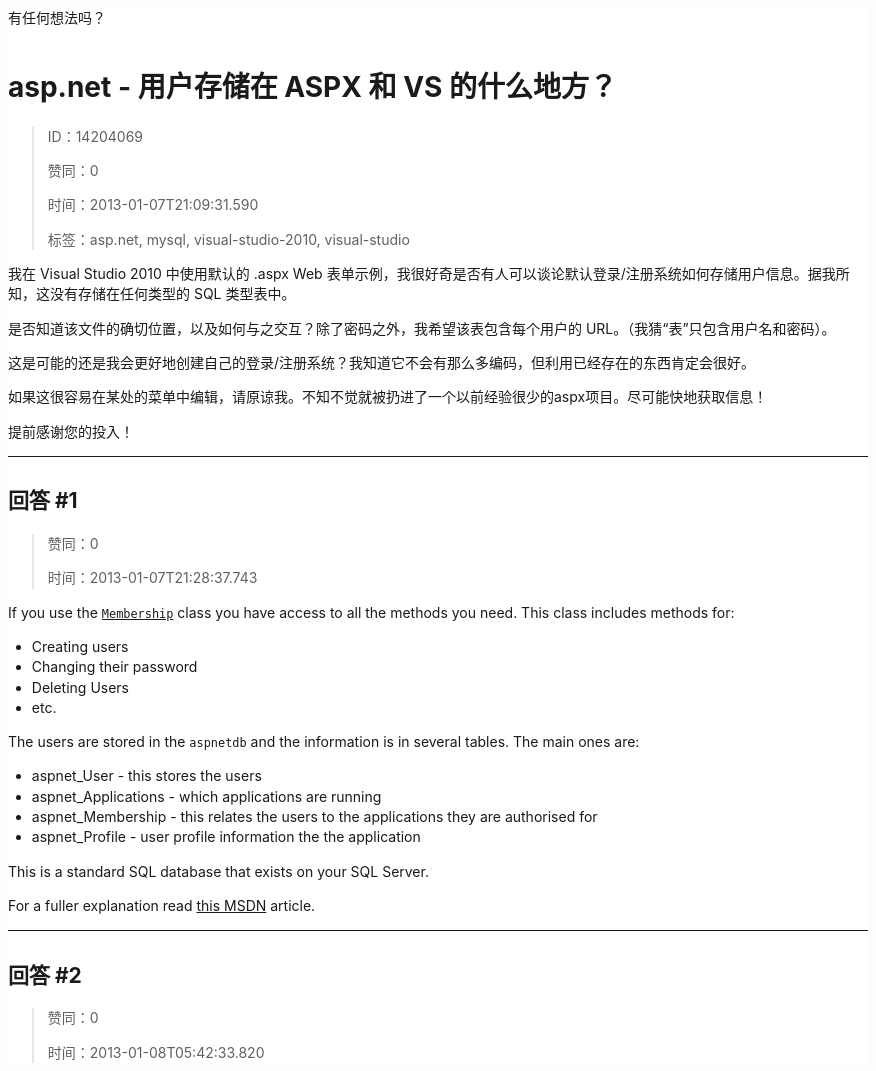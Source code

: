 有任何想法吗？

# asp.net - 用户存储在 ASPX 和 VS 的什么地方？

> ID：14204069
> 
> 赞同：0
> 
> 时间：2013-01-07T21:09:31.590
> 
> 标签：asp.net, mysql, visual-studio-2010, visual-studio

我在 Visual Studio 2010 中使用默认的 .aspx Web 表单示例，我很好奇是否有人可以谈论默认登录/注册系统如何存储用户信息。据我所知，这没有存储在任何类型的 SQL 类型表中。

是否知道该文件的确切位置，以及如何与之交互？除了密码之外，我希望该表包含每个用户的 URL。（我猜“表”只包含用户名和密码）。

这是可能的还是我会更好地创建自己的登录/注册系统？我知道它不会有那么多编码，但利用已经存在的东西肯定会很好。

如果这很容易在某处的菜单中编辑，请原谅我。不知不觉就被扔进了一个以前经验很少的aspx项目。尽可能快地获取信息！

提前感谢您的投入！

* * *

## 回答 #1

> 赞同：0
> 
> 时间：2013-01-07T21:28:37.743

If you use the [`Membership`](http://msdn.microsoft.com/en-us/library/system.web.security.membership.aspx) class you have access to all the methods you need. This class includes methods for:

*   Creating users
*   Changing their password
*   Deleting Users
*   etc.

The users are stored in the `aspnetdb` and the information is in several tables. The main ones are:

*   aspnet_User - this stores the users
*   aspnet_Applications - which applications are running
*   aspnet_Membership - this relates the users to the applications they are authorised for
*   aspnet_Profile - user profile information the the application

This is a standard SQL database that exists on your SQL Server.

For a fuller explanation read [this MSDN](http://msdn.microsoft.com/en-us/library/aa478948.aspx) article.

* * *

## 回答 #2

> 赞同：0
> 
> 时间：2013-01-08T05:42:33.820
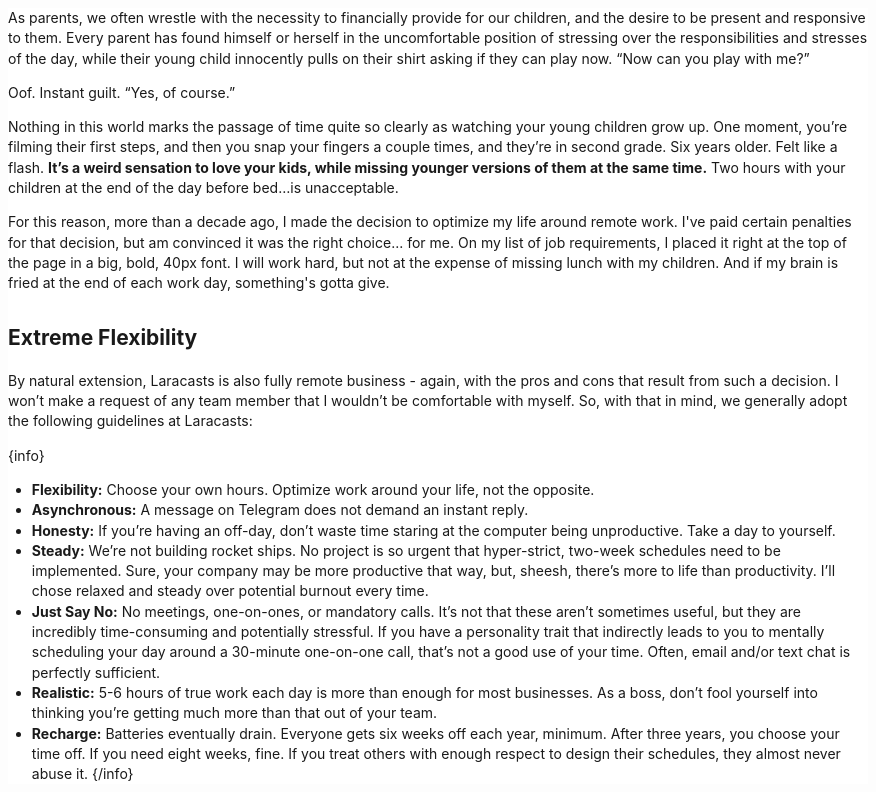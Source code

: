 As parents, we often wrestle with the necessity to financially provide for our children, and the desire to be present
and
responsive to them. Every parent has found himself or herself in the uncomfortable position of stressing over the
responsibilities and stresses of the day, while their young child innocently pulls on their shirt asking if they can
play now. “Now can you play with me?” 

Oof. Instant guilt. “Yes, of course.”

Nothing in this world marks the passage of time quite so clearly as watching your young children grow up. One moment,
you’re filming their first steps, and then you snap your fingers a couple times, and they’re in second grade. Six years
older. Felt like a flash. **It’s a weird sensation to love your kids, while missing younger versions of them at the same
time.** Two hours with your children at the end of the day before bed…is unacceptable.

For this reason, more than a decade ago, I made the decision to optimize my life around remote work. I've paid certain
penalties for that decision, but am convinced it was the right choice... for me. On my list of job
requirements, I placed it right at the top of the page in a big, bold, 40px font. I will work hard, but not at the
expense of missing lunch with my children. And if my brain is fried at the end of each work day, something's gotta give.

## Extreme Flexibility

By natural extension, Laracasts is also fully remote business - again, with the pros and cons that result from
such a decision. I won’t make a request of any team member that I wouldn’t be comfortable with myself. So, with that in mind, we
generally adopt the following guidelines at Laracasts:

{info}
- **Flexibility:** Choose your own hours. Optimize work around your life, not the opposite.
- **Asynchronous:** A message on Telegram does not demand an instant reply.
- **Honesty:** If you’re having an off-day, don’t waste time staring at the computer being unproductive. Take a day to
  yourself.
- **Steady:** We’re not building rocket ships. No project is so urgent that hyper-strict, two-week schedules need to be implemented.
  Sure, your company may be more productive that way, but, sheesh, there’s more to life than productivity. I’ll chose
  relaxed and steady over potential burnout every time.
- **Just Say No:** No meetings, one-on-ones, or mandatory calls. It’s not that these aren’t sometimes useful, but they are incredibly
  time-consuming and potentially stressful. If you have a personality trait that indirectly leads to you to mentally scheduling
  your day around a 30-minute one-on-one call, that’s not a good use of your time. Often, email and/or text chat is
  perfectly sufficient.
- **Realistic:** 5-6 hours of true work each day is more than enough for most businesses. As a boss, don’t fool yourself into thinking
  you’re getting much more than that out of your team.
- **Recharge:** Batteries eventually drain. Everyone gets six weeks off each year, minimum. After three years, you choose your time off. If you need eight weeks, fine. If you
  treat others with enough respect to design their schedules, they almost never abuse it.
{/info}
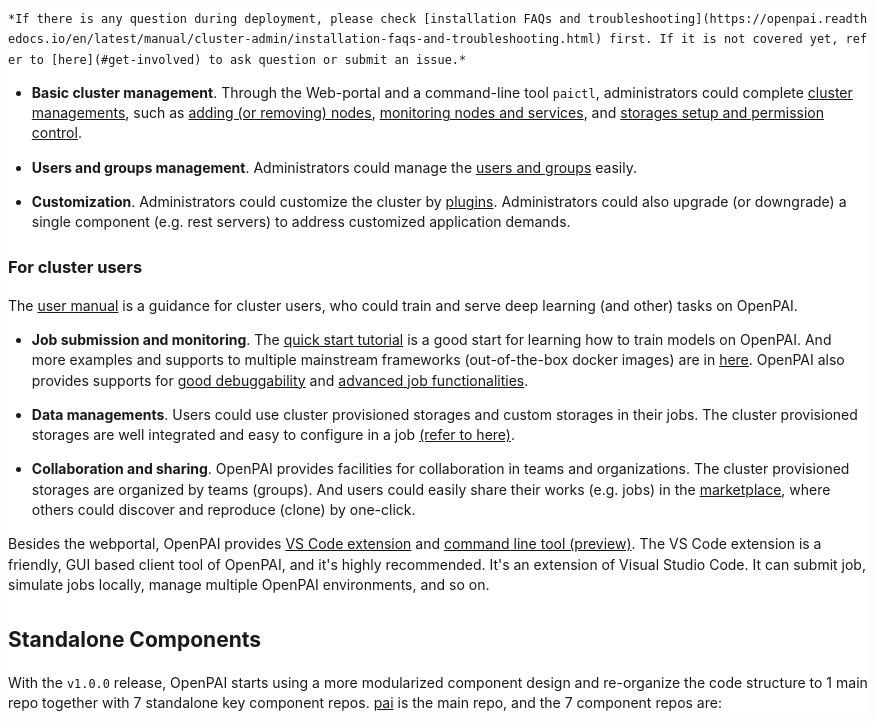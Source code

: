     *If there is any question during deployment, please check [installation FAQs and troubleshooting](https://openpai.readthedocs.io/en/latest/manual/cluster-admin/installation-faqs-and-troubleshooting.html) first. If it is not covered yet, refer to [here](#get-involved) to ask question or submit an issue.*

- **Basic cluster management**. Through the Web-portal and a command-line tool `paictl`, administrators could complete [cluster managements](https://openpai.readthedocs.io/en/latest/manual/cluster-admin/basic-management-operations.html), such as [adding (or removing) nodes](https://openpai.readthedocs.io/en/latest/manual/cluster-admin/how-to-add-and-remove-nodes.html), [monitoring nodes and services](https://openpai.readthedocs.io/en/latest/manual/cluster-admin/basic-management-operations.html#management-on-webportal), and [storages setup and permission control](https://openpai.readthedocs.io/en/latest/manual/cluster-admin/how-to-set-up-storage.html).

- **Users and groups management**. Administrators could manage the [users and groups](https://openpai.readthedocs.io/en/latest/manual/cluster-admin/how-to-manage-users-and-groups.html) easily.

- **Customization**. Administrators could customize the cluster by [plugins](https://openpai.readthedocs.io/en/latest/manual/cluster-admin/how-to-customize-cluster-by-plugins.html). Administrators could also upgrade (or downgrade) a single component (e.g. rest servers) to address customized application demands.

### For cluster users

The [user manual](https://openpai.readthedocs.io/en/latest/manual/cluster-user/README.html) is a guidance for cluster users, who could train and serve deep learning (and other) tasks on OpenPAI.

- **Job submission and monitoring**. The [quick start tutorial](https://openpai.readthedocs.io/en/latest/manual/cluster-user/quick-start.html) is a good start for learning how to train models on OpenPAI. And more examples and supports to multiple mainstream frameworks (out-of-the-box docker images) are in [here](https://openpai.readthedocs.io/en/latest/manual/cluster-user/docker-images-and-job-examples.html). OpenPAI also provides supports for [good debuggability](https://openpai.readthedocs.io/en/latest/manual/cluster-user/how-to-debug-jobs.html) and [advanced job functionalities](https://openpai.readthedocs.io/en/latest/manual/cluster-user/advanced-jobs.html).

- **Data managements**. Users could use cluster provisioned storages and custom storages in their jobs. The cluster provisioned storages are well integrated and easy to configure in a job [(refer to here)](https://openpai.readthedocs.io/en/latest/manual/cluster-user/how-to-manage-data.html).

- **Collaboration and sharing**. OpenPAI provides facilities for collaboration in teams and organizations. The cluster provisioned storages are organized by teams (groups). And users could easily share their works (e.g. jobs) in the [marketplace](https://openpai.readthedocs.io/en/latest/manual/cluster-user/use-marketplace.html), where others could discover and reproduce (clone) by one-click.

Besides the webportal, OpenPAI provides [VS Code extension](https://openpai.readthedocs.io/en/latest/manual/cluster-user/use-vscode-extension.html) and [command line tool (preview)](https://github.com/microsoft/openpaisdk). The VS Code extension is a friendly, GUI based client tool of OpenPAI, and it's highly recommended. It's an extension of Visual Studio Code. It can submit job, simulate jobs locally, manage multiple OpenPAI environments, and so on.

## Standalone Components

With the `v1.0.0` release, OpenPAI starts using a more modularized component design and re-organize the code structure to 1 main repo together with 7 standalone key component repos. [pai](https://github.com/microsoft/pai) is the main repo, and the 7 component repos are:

▶ **Requirement**
In the copy, include no pictures; transcribe every record above verbatim.

▶ **Answer for the task**
Source code

: 有任何想法吗？

# asp.net - 用户存储在 ASPX 和 VS 的什么地方？

> ID：14204069
> 
> 赞同：0
> 
> 时间：2013-01-07T21:09:31.590
> 
> 标签：asp.net, mysql, visual-studio-2010, visual-studio

我在 Visual Studio 2010 中使用默认的 .aspx Web 表单示例，我很好奇是否有人可以谈论默认登录/注册系统如何存储用户信息。据我所知，这没有存储在任何类型的 SQL 类型表中。

是否知道该文件的确切位置，以及如何与之交互？除了密码之外，我希望该表包含每个用户的 URL。（我猜“表”只包含用户名和密码）。

这是可能的还是我会更好地创建自己的登录/注册系统？我知道它不会有那么多编码，但利用已经存在的东西肯定会很好。

如果这很容易在某处的菜单中编辑，请原谅我。不知不觉就被扔进了一个以前经验很少的aspx项目。尽可能快地获取信息！

提前感谢您的投入！

* * *

## 回答 #1

> 赞同：0
> 
> 时间：2013-01-07T21:28:37.743

If you use the [`Membership`](http://msdn.microsoft.com/en-us/library/system.web.security.membership.aspx) class you have access to all the methods you need. This class includes methods for:

*   Creating users
*   Changing their password
*   Deleting Users
*   etc.

The users are stored in the `aspnetdb` and the information is in several tables. The main ones are:

*   aspnet_User - this stores the users
*   aspnet_Applications - which applications are running
*   aspnet_Membership - this relates the users to the applications they are authorised for
*   aspnet_Profile - user profile information the the application

This is a standard SQL database that exists on your SQL Server.

For a fuller explanation read [this MSDN](http://msdn.microsoft.com/en-us/library/aa478948.aspx) article.

* * *

## 回答 #2

> 赞同：0
> 
> 时间：2013-01-08T05:42:33.820
Source code

: As parents, we often wrestle with the necessity to financially provide for our children, and the desire to be present
and
responsive to them. Every parent has found himself or herself in the uncomfortable position of stressing over the
responsibilities and stresses of the day, while their young child innocently pulls on their shirt asking if they can
play now. “Now can you play with me?” 

Oof. Instant guilt. “Yes, of course.”

Nothing in this world marks the passage of time quite so clearly as watching your young children grow up. One moment,
you’re filming their first steps, and then you snap your fingers a couple times, and they’re in second grade. Six years
older. Felt like a flash. **It’s a weird sensation to love your kids, while missing younger versions of them at the same
time.** Two hours with your children at the end of the day before bed…is unacceptable.

For this reason, more than a decade ago, I made the decision to optimize my life around remote work. I've paid certain
penalties for that decision, but am convinced it was the right choice... for me. On my list of job
requirements, I placed it right at the top of the page in a big, bold, 40px font. I will work hard, but not at the
expense of missing lunch with my children. And if my brain is fried at the end of each work day, something's gotta give.

## Extreme Flexibility

By natural extension, Laracasts is also fully remote business - again, with the pros and cons that result from
such a decision. I won’t make a request of any team member that I wouldn’t be comfortable with myself. So, with that in mind, we
generally adopt the following guidelines at Laracasts:

{info}
- **Flexibility:** Choose your own hours. Optimize work around your life, not the opposite.
- **Asynchronous:** A message on Telegram does not demand an instant reply.
- **Honesty:** If you’re having an off-day, don’t waste time staring at the computer being unproductive. Take a day to
  yourself.
- **Steady:** We’re not building rocket ships. No project is so urgent that hyper-strict, two-week schedules need to be implemented.
  Sure, your company may be more productive that way, but, sheesh, there’s more to life than productivity. I’ll chose
  relaxed and steady over potential burnout every time.
- **Just Say No:** No meetings, one-on-ones, or mandatory calls. It’s not that these aren’t sometimes useful, but they are incredibly
  time-consuming and potentially stressful. If you have a personality trait that indirectly leads to you to mentally scheduling
  your day around a 30-minute one-on-one call, that’s not a good use of your time. Often, email and/or text chat is
  perfectly sufficient.
- **Realistic:** 5-6 hours of true work each day is more than enough for most businesses. As a boss, don’t fool yourself into thinking
  you’re getting much more than that out of your team.
- **Recharge:** Batteries eventually drain. Everyone gets six weeks off each year, minimum. After three years, you choose your time off. If you need eight weeks, fine. If you
  treat others with enough respect to design their schedules, they almost never abuse it.
{/info}
Source code

:     *If there is any question during deployment, please check [installation FAQs and troubleshooting](https://openpai.readthedocs.io/en/latest/manual/cluster-admin/installation-faqs-and-troubleshooting.html) first. If it is not covered yet, refer to [here](#get-involved) to ask question or submit an issue.*

- **Basic cluster management**. Through the Web-portal and a command-line tool `paictl`, administrators could complete [cluster managements](https://openpai.readthedocs.io/en/latest/manual/cluster-admin/basic-management-operations.html), such as [adding (or removing) nodes](https://openpai.readthedocs.io/en/latest/manual/cluster-admin/how-to-add-and-remove-nodes.html), [monitoring nodes and services](https://openpai.readthedocs.io/en/latest/manual/cluster-admin/basic-management-operations.html#management-on-webportal), and [storages setup and permission control](https://openpai.readthedocs.io/en/latest/manual/cluster-admin/how-to-set-up-storage.html).

- **Users and groups management**. Administrators could manage the [users and groups](https://openpai.readthedocs.io/en/latest/manual/cluster-admin/how-to-manage-users-and-groups.html) easily.

- **Customization**. Administrators could customize the cluster by [plugins](https://openpai.readthedocs.io/en/latest/manual/cluster-admin/how-to-customize-cluster-by-plugins.html). Administrators could also upgrade (or downgrade) a single component (e.g. rest servers) to address customized application demands.

### For cluster users

The [user manual](https://openpai.readthedocs.io/en/latest/manual/cluster-user/README.html) is a guidance for cluster users, who could train and serve deep learning (and other) tasks on OpenPAI.

- **Job submission and monitoring**. The [quick start tutorial](https://openpai.readthedocs.io/en/latest/manual/cluster-user/quick-start.html) is a good start for learning how to train models on OpenPAI. And more examples and supports to multiple mainstream frameworks (out-of-the-box docker images) are in [here](https://openpai.readthedocs.io/en/latest/manual/cluster-user/docker-images-and-job-examples.html). OpenPAI also provides supports for [good debuggability](https://openpai.readthedocs.io/en/latest/manual/cluster-user/how-to-debug-jobs.html) and [advanced job functionalities](https://openpai.readthedocs.io/en/latest/manual/cluster-user/advanced-jobs.html).

- **Data managements**. Users could use cluster provisioned storages and custom storages in their jobs. The cluster provisioned storages are well integrated and easy to configure in a job [(refer to here)](https://openpai.readthedocs.io/en/latest/manual/cluster-user/how-to-manage-data.html).

- **Collaboration and sharing**. OpenPAI provides facilities for collaboration in teams and organizations. The cluster provisioned storages are organized by teams (groups). And users could easily share their works (e.g. jobs) in the [marketplace](https://openpai.readthedocs.io/en/latest/manual/cluster-user/use-marketplace.html), where others could discover and reproduce (clone) by one-click.

Besides the webportal, OpenPAI provides [VS Code extension](https://openpai.readthedocs.io/en/latest/manual/cluster-user/use-vscode-extension.html) and [command line tool (preview)](https://github.com/microsoft/openpaisdk). The VS Code extension is a friendly, GUI based client tool of OpenPAI, and it's highly recommended. It's an extension of Visual Studio Code. It can submit job, simulate jobs locally, manage multiple OpenPAI environments, and so on.

## Standalone Components

With the `v1.0.0` release, OpenPAI starts using a more modularized component design and re-organize the code structure to 1 main repo together with 7 standalone key component repos. [pai](https://github.com/microsoft/pai) is the main repo, and the 7 component repos are:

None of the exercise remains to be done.